Клюкинская школа колхозной молодежи существовала всего четвертый год. Раньше в этих зданиях было агротехническое земское училище. После революции училище несколько раз преобразовывали то в курсы агрономов, то в девятилетку, то в техникум политпросветработы. Директора и заведующие менялись. Здания постепенно дряхлели. Первым заколотили особняк. У Петра Ивановича все не доходили до него руки.

Филин и Кукушкин проникли туда через чердак.

— О, да здесь и вправду целое сокровище; жаль, что раньше не догадался, — сказал Петр Иванович, разглядывая шкафы. Потом подошел к двери, нажал на нее плечом, дверь подалась, ржавые гвозди взвизгнули, и свежий воздух хлынул в комнаты, поднимая многолетнюю пыль.

Ремонтировала особняк вся школа. Старшеклассники под командой столяра перебрали полы и вставили стекла, наделали столов, полок и табуреток. Прохудившуюся крышу покрыли дранкой. Драночный станок сделал сам Петр Иванович. Кукушкин работал на этом станке, подтаскивал чурки. Потом его включили вместе с Мишей Бубновым в бригаду маляров, и они целую неделю ходили перемазанные суриком.
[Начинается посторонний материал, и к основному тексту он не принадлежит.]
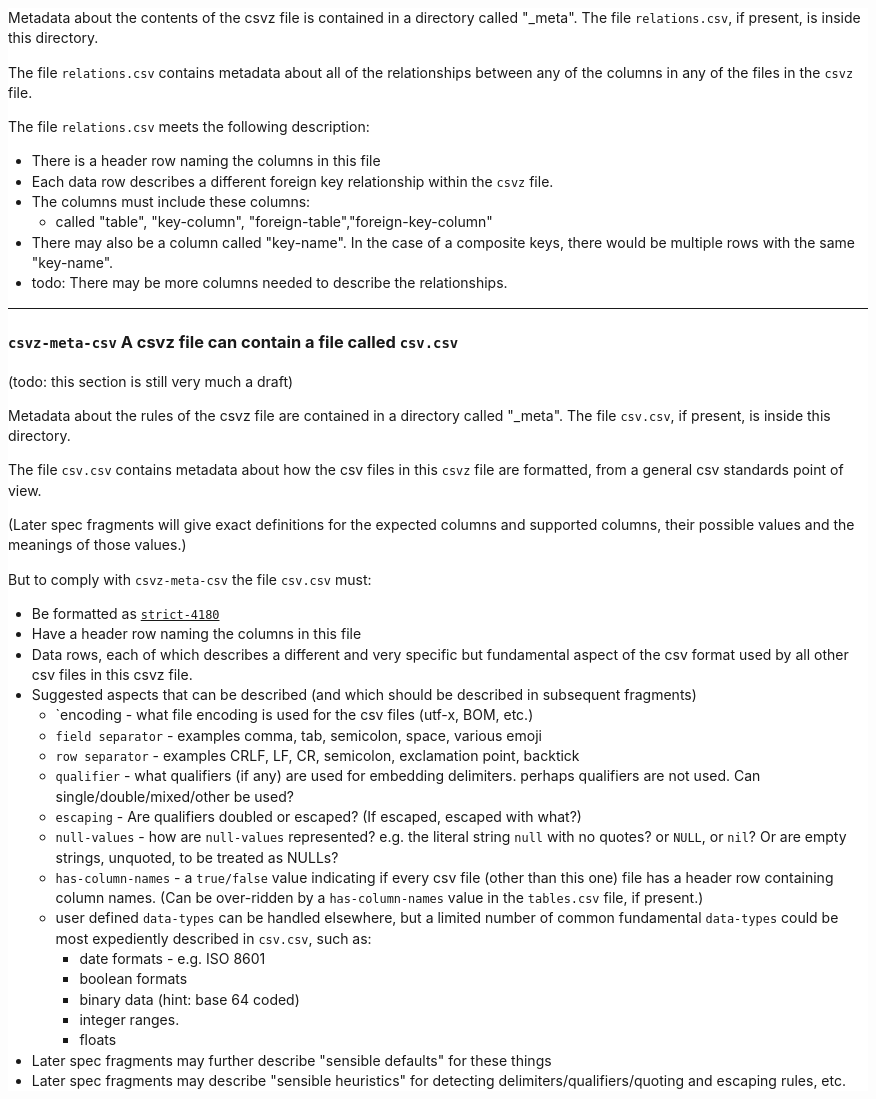 Metadata about the contents of the csvz file is contained in a directory called "_meta". The file `relations.csv`, if present, is inside this directory.

The file `relations.csv` contains metadata about all of the relationships between any of the columns in any of the files in the `csvz` file.

The file `relations.csv` meets the following description:

- There is a header row naming the columns in this file
- Each data row describes a different foreign key relationship within the `csvz` file.
- The columns must include these columns:
  - called "table", "key-column", "foreign-table","foreign-key-column"
- There may also be a column called "key-name". In the case of a composite keys, there would be multiple rows with the same "key-name".
- todo: There may be more columns needed to describe the relationships.

-----

### `csvz-meta-csv` A csvz file can contain a file called `csv.csv`

(todo: this section is still very much a draft)

Metadata about the rules of the csvz file are contained in a directory called "_meta". The file `csv.csv`, if present, is inside this directory.

The file `csv.csv` contains metadata about how the csv files in this `csvz` file are formatted, from a general csv standards point of view.

(Later spec fragments will give exact definitions for the expected columns and supported columns, their possible values and the meanings of those values.)

But to comply with `csvz-meta-csv` the file `csv.csv` must:

- Be formatted as [`strict-4180`](https://tools.ietf.org/html/rfc4180)
- Have a header row naming the columns in this file
- Data rows, each of which describes a different and very specific but fundamental aspect of the csv format used by all other csv files in this csvz file.
- Suggested aspects that can be described (and which should be described in subsequent fragments)
  - `encoding - what file encoding is used for the csv files (utf-x, BOM, etc.)
  - `field separator` - examples comma, tab, semicolon, space, various emoji
  - `row separator` - examples CRLF, LF, CR, semicolon, exclamation point, backtick
  - `qualifier` - what qualifiers (if any) are used for embedding delimiters. perhaps qualifiers are not used. Can single/double/mixed/other be used?
  - `escaping` - Are qualifiers doubled or escaped? (If escaped, escaped with what?)
  - `null-values` - how are `null-values` represented? e.g. the literal string `null` with no quotes? or `NULL`, or `nil`? Or are empty strings, unquoted, to be treated as NULLs?
  - `has-column-names` - a `true/false` value indicating if every csv file (other than this one) file has a header row containing column names. (Can be over-ridden by a `has-column-names` value in the `tables.csv` file, if present.)
  - user defined `data-types` can be handled elsewhere, but a limited number of common fundamental `data-types` could be most expediently described in `csv.csv`, such as:
    - date formats - e.g. ISO 8601
    - boolean formats
    - binary data (hint: base 64 coded)
    - integer ranges.
    - floats
- Later spec fragments may further describe "sensible defaults" for these things
- Later spec fragments may describe "sensible heuristics" for detecting delimiters/qualifiers/quoting and escaping rules, etc.

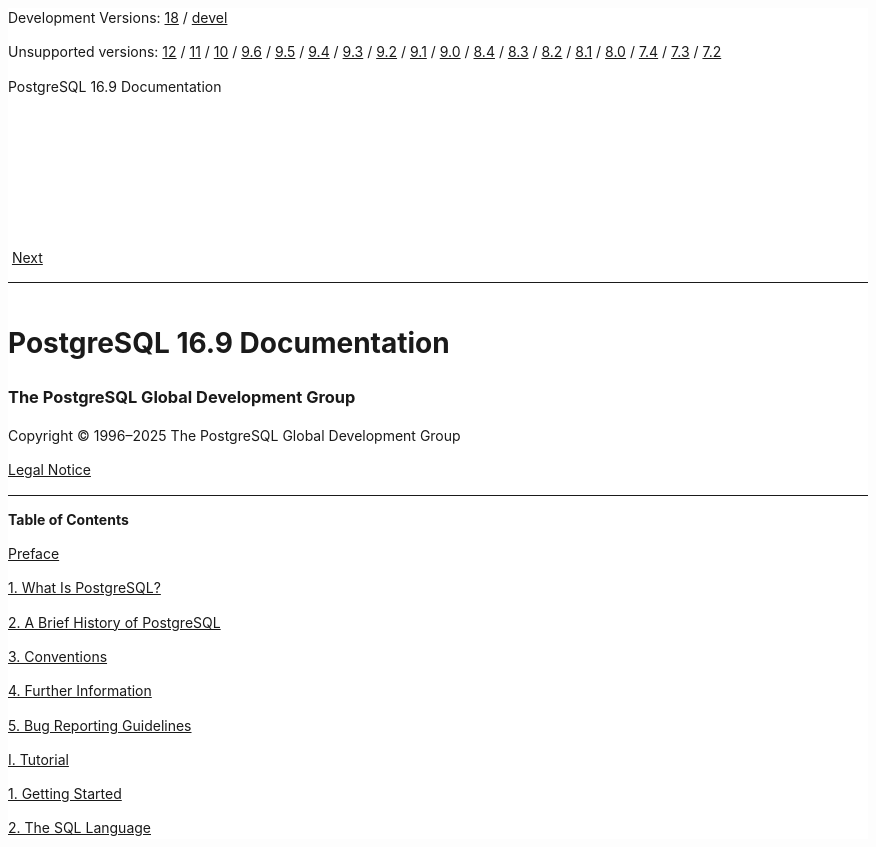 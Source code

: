 Development Versions: [18](/docs/18/index.html "PostgreSQL 18 - PostgreSQL 16.9 Documentation") / [devel](/docs/devel/index.html "PostgreSQL devel - PostgreSQL 16.9 Documentation")

Unsupported versions: [12](/docs/12/index.html "PostgreSQL 12 - PostgreSQL 16.9 Documentation") / [11](/docs/11/index.html "PostgreSQL 11 - PostgreSQL 16.9 Documentation") / [10](/docs/10/index.html "PostgreSQL 10 - PostgreSQL 16.9 Documentation") / [9.6](/docs/9.6/index.html "PostgreSQL 9.6 - PostgreSQL 16.9 Documentation") / [9.5](/docs/9.5/index.html "PostgreSQL 9.5 - PostgreSQL 16.9 Documentation") / [9.4](/docs/9.4/index.html "PostgreSQL 9.4 - PostgreSQL 16.9 Documentation") / [9.3](/docs/9.3/index.html "PostgreSQL 9.3 - PostgreSQL 16.9 Documentation") / [9.2](/docs/9.2/index.html "PostgreSQL 9.2 - PostgreSQL 16.9 Documentation") / [9.1](/docs/9.1/index.html "PostgreSQL 9.1 - PostgreSQL 16.9 Documentation") / [9.0](/docs/9.0/index.html "PostgreSQL 9.0 - PostgreSQL 16.9 Documentation") / [8.4](/docs/8.4/index.html "PostgreSQL 8.4 - PostgreSQL 16.9 Documentation") / [8.3](/docs/8.3/index.html "PostgreSQL 8.3 - PostgreSQL 16.9 Documentation") / [8.2](/docs/8.2/index.html "PostgreSQL 8.2 - PostgreSQL 16.9 Documentation") / [8.1](/docs/8.1/index.html "PostgreSQL 8.1 - PostgreSQL 16.9 Documentation") / [8.0](/docs/8.0/index.html "PostgreSQL 8.0 - PostgreSQL 16.9 Documentation") / [7.4](/docs/7.4/index.html "PostgreSQL 7.4 - PostgreSQL 16.9 Documentation") / [7.3](/docs/7.3/index.html "PostgreSQL 7.3 - PostgreSQL 16.9 Documentation") / [7.2](/docs/7.2/index.html "PostgreSQL 7.2 - PostgreSQL 16.9 Documentation")

PostgreSQL 16.9 Documentation

 

 

 

 

 [Next](preface.html "Preface")

* * *

PostgreSQL 16.9 Documentation
=============================

### The PostgreSQL Global Development Group

Copyright © 1996–2025 The PostgreSQL Global Development Group

[Legal Notice](legalnotice.html)

* * *

**Table of Contents**

[Preface](preface.html)

[1\. What Is PostgreSQL?](intro-whatis.html)

[2\. A Brief History of PostgreSQL](history.html)

[3\. Conventions](notation.html)

[4\. Further Information](resources.html)

[5\. Bug Reporting Guidelines](bug-reporting.html)

[I. Tutorial](tutorial.html)

[1\. Getting Started](tutorial-start.html)

[2\. The SQL Language](tutorial-sql.html)
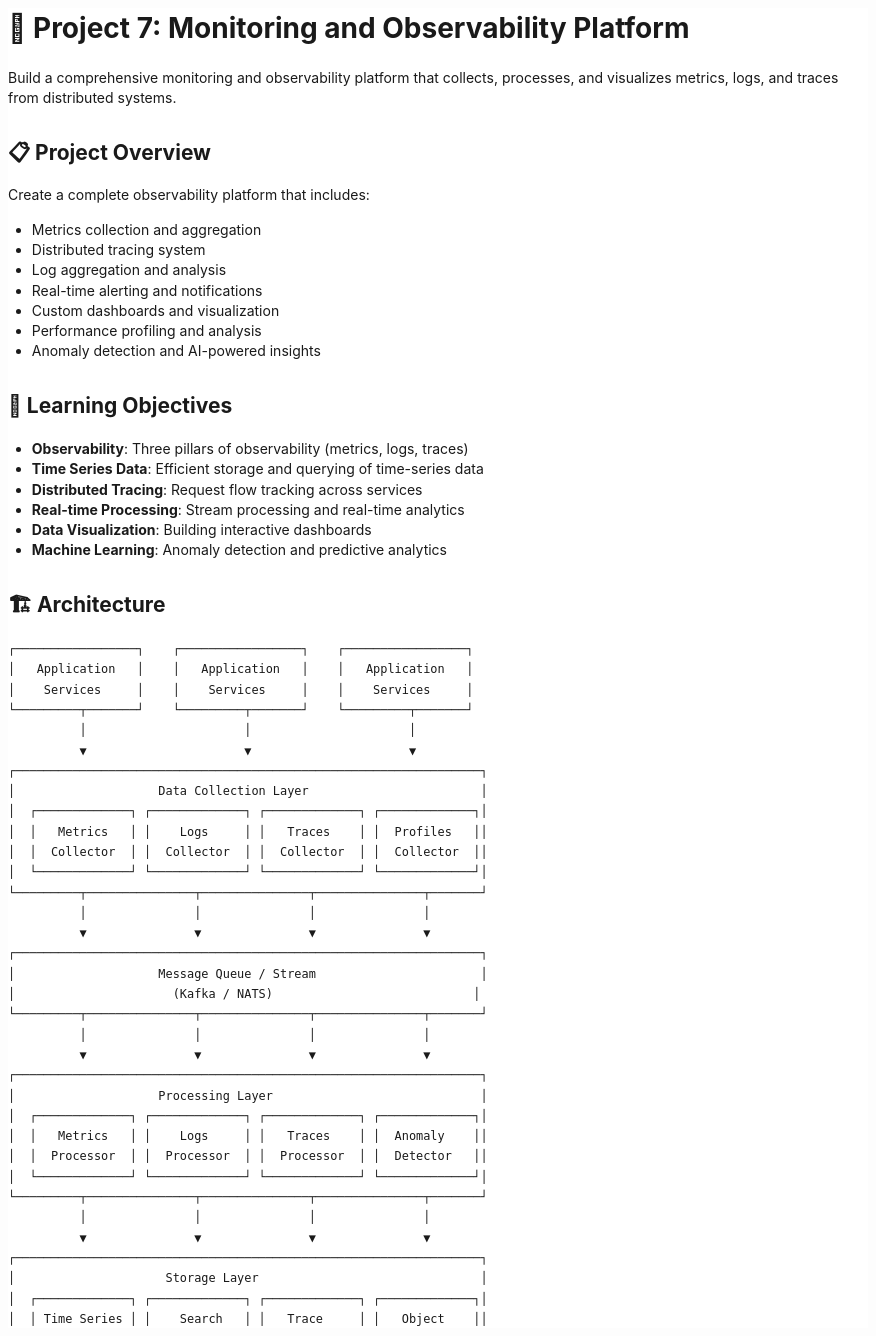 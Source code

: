 # 🚀 Project 7: Monitoring and Observability Platform

Build a comprehensive monitoring and observability platform that collects, processes, and visualizes metrics, logs, and traces from distributed systems.

## 📋 Project Overview

Create a complete observability platform that includes:
- Metrics collection and aggregation
- Distributed tracing system
- Log aggregation and analysis
- Real-time alerting and notifications
- Custom dashboards and visualization
- Performance profiling and analysis
- Anomaly detection and AI-powered insights

## 🎯 Learning Objectives

- **Observability**: Three pillars of observability (metrics, logs, traces)
- **Time Series Data**: Efficient storage and querying of time-series data
- **Distributed Tracing**: Request flow tracking across services
- **Real-time Processing**: Stream processing and real-time analytics
- **Data Visualization**: Building interactive dashboards
- **Machine Learning**: Anomaly detection and predictive analytics

## 🏗️ Architecture

```
┌─────────────────┐    ┌─────────────────┐    ┌─────────────────┐
│   Application   │    │   Application   │    │   Application   │
│    Services     │    │    Services     │    │    Services     │
└─────────┬───────┘    └─────────┬───────┘    └─────────┬───────┘
          │                      │                      │
          ▼                      ▼                      ▼
┌─────────────────────────────────────────────────────────────────┐
│                    Data Collection Layer                        │
│  ┌─────────────┐ ┌─────────────┐ ┌─────────────┐ ┌─────────────┐│
│  │   Metrics   │ │    Logs     │ │   Traces    │ │  Profiles   ││
│  │  Collector  │ │  Collector  │ │  Collector  │ │  Collector  ││
│  └─────────────┘ └─────────────┘ └─────────────┘ └─────────────┘│
└─────────┬───────────────┬───────────────┬───────────────┬───────┘
          │               │               │               │
          ▼               ▼               ▼               ▼
┌─────────────────────────────────────────────────────────────────┐
│                    Message Queue / Stream                       │
│                      (Kafka / NATS)                            │
└─────────┬───────────────┬───────────────┬───────────────┬───────┘
          │               │               │               │
          ▼               ▼               ▼               ▼
┌─────────────────────────────────────────────────────────────────┐
│                    Processing Layer                             │
│  ┌─────────────┐ ┌─────────────┐ ┌─────────────┐ ┌─────────────┐│
│  │   Metrics   │ │    Logs     │ │   Traces    │ │  Anomaly    ││
│  │  Processor  │ │  Processor  │ │  Processor  │ │  Detector   ││
│  └─────────────┘ └─────────────┘ └─────────────┘ └─────────────┘│
└─────────┬───────────────┬───────────────┬───────────────┬───────┘
          │               │               │               │
          ▼               ▼               ▼               ▼
┌─────────────────────────────────────────────────────────────────┐
│                     Storage Layer                               │
│  ┌─────────────┐ ┌─────────────┐ ┌─────────────┐ ┌─────────────┐│
│  │ Time Series │ │    Search   │ │   Trace     │ │   Object    ││
``` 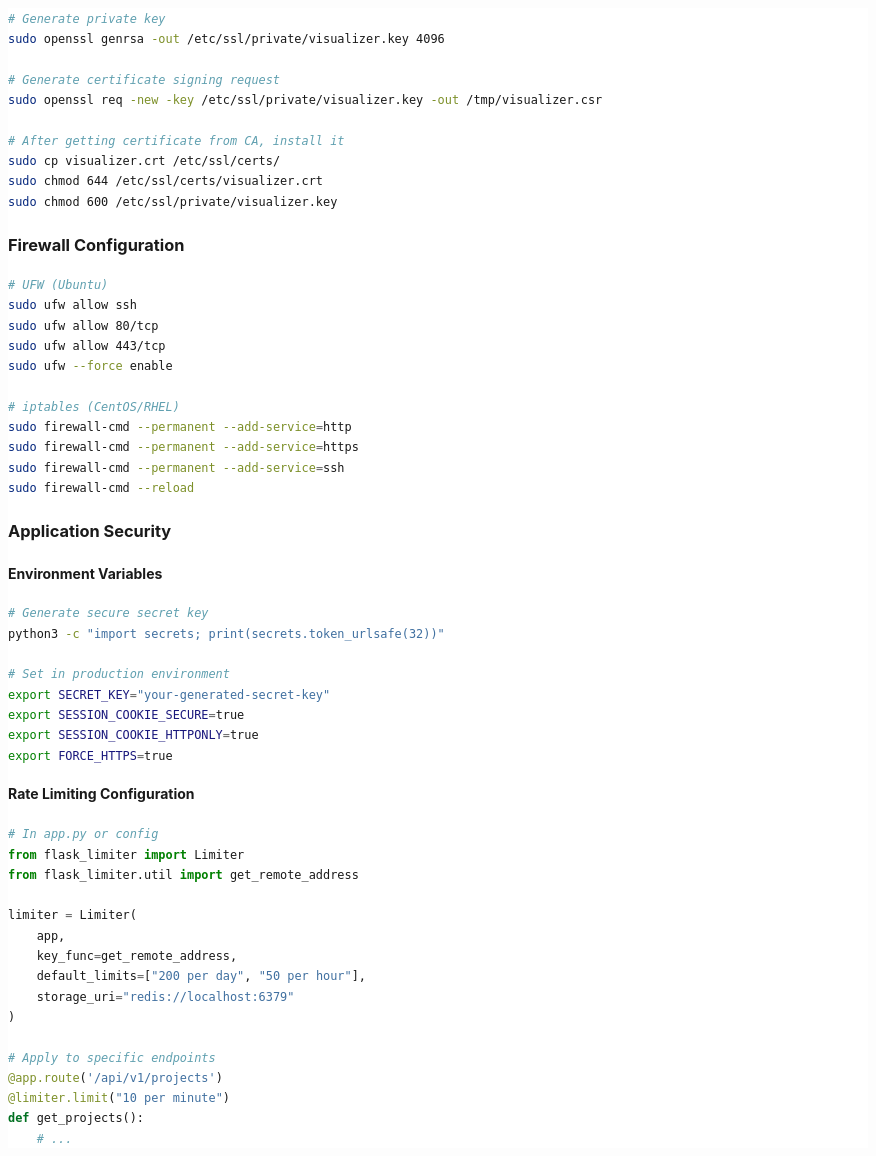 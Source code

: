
 ```bash
# Generate private key
sudo openssl genrsa -out /etc/ssl/private/visualizer.key 4096

# Generate certificate signing request
sudo openssl req -new -key /etc/ssl/private/visualizer.key -out /tmp/visualizer.csr

# After getting certificate from CA, install it
sudo cp visualizer.crt /etc/ssl/certs/
sudo chmod 644 /etc/ssl/certs/visualizer.crt
sudo chmod 600 /etc/ssl/private/visualizer.key
```

### Firewall Configuration

```bash
# UFW (Ubuntu)
sudo ufw allow ssh
sudo ufw allow 80/tcp
sudo ufw allow 443/tcp
sudo ufw --force enable

# iptables (CentOS/RHEL)
sudo firewall-cmd --permanent --add-service=http
sudo firewall-cmd --permanent --add-service=https
sudo firewall-cmd --permanent --add-service=ssh
sudo firewall-cmd --reload
```

### Application Security

#### Environment Variables

```bash
# Generate secure secret key
python3 -c "import secrets; print(secrets.token_urlsafe(32))"

# Set in production environment
export SECRET_KEY="your-generated-secret-key"
export SESSION_COOKIE_SECURE=true
export SESSION_COOKIE_HTTPONLY=true
export FORCE_HTTPS=true
```

#### Rate Limiting Configuration

```python
# In app.py or config
from flask_limiter import Limiter
from flask_limiter.util import get_remote_address

limiter = Limiter(
    app,
    key_func=get_remote_address,
    default_limits=["200 per day", "50 per hour"],
    storage_uri="redis://localhost:6379"
)

# Apply to specific endpoints
@app.route('/api/v1/projects')
@limiter.limit("10 per minute")
def get_projects():
    # ...
```
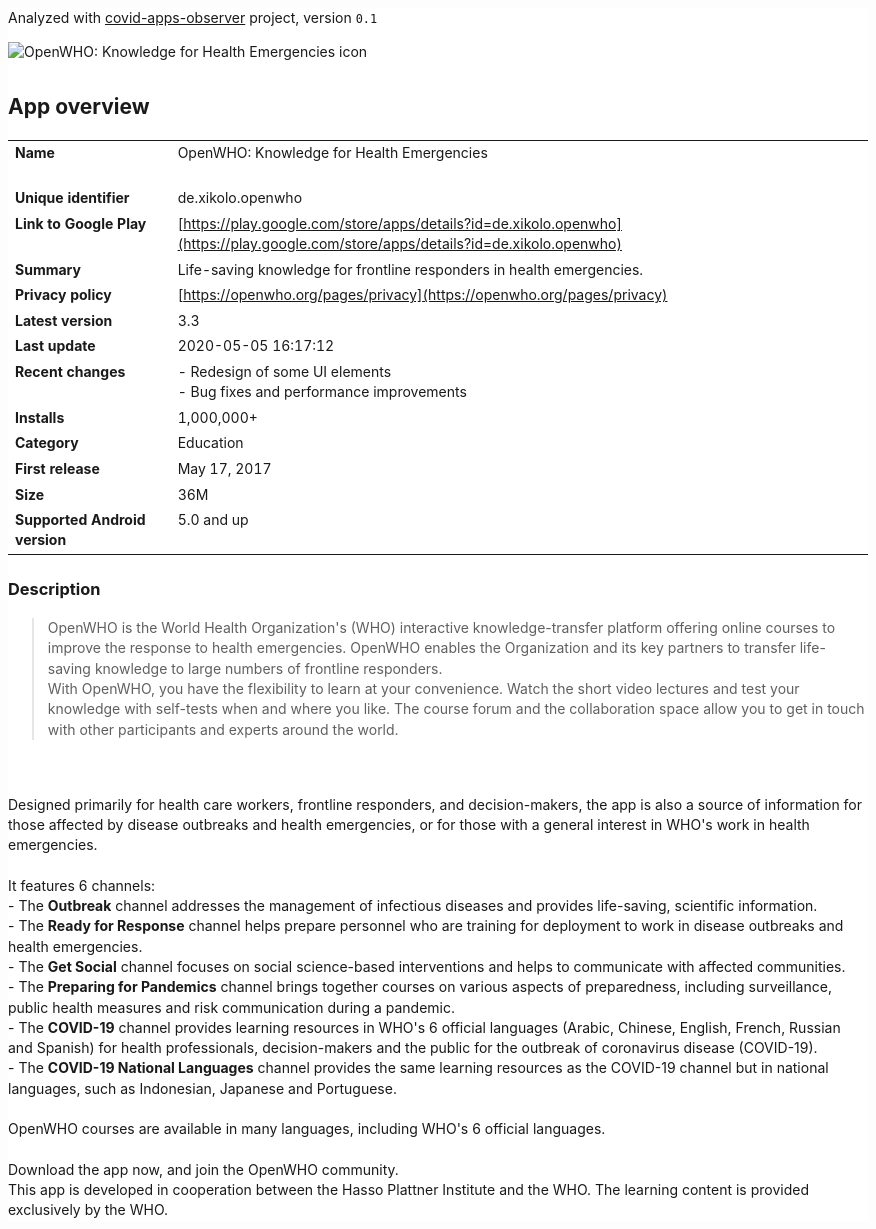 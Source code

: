 Analyzed with [covid-apps-observer](http://github.com/covid-apps-observer) project, version ``0.1``

<img src="resources/de.xikolo.openwho___3.3/icon.png" alt="OpenWHO: Knowledge for Health Emergencies icon" width="80"/>

## App overview
| | |
|-------------------------|-------------------------| 
| **Name**&nbsp;&nbsp;&nbsp;&nbsp;&nbsp;&nbsp;&nbsp;&nbsp;&nbsp;&nbsp;&nbsp;&nbsp;&nbsp;&nbsp;&nbsp;&nbsp;&nbsp;&nbsp;&nbsp;&nbsp;&nbsp;&nbsp;&nbsp;&nbsp;&nbsp;&nbsp;&nbsp;&nbsp;&nbsp;&nbsp;&nbsp;&nbsp;&nbsp;&nbsp;&nbsp;&nbsp;&nbsp;&nbsp;&nbsp;&nbsp;  | OpenWHO: Knowledge for Health Emergencies |
| **Unique identifier** | de.xikolo.openwho |
| **Link to Google Play** | [https://play.google.com/store/apps/details?id=de.xikolo.openwho](https://play.google.com/store/apps/details?id=de.xikolo.openwho) |
| **Summary**  | Life-saving knowledge for frontline responders in health emergencies. |
| **Privacy policy** | [https://openwho.org/pages/privacy](https://openwho.org/pages/privacy) |
| **Latest version** | 3.3 |
| **Last update** | 2020-05-05 16:17:12 |
| **Recent changes** | - Redesign of some UI elements<br>- Bug fixes and performance improvements |
| **Installs**  | 1,000,000+ |
| **Category** | Education |
| **First release** | May 17, 2017 |
| **Size**  | 36M |
| **Supported Android version**  | 5.0 and up |

### Description
> OpenWHO is the World Health Organization's (WHO) interactive knowledge-transfer platform offering online courses to improve the response to health emergencies. OpenWHO enables the Organization and its key partners to transfer life-saving knowledge to large numbers of frontline responders.
<br>With OpenWHO, you have the flexibility to learn at your convenience. Watch the short video lectures and test your knowledge with self-tests when and where you like. The course forum and the collaboration space allow you to get in touch with other participants and experts around the world.
<br> 
<br>Designed primarily for health care workers, frontline responders, and decision-makers, the app is also a source of information for those affected by disease outbreaks and health emergencies, or for those with a general interest in WHO's work in health emergencies.
<br> 
<br>It features 6 channels:
<br>- The <b>Outbreak</b> channel addresses the management of infectious diseases and provides life-saving, scientific information.
<br>- The <b>Ready for Response</b> channel helps prepare personnel who are training for deployment to work in disease outbreaks and health emergencies.
<br>- The <b>Get Social</b> channel focuses on social science-based interventions and helps to communicate with affected communities.
<br>- The <b>Preparing for Pandemics</b> channel brings together courses on various aspects of preparedness, including surveillance, public health measures and risk communication during a pandemic.
<br>- The <b>COVID-19</b> channel provides learning resources in WHO's 6 official languages (Arabic, Chinese, English, French, Russian and Spanish) for health professionals, decision-makers and the public for the outbreak of coronavirus disease (COVID-19).
<br>- The <b>COVID-19 National Languages</b> channel provides the same learning resources as the COVID-19 channel but in national languages, such as Indonesian, Japanese and Portuguese. 
<br> 
<br>OpenWHO courses are available in many languages, including WHO's 6 official languages. 
<br> 
<br>Download the app now, and join the OpenWHO community.
<br>This app is developed in cooperation between the Hasso Plattner Institute and the WHO. The learning content is provided exclusively by the WHO.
К маю библиотека была готова.

Заведовала библиотекой Лидия Васильевна. Книги о сыщиках она хранила под замком. Но так как Кукушкин был активистом и членом редколлегии стенной газеты «Шекаэмовец», то ему Лидия Васильевна под секретом давала иногда и эти книжки.

На майские праздники библиотека закрылась. Ключ находился у школьного сторожа — дяди Сережи Тремичева. Тремичев был одноруким. Руку он потерял на войне. Он был неграмотным, поэтому считал книги чудом. Из всех учителей он больше всего любил Лидию Васильевну. Он просто обожал ее. Он решил для нее сделать что-то приятное. Все четыре праздничных дня, пропадая в библиотеке, он навел свой порядок, расставив книги на полках по ранжиру.

Г л а в а  ч е т ы р н а д ц а т а я

НА ПОПРИЩЕ УЧИТЕЛЯ

Где наша не пропадала i_026.jpg

Тоню из школы не выгнали.

В магрычевском доме так же, как и в зерновском, разместилось правление колхоза.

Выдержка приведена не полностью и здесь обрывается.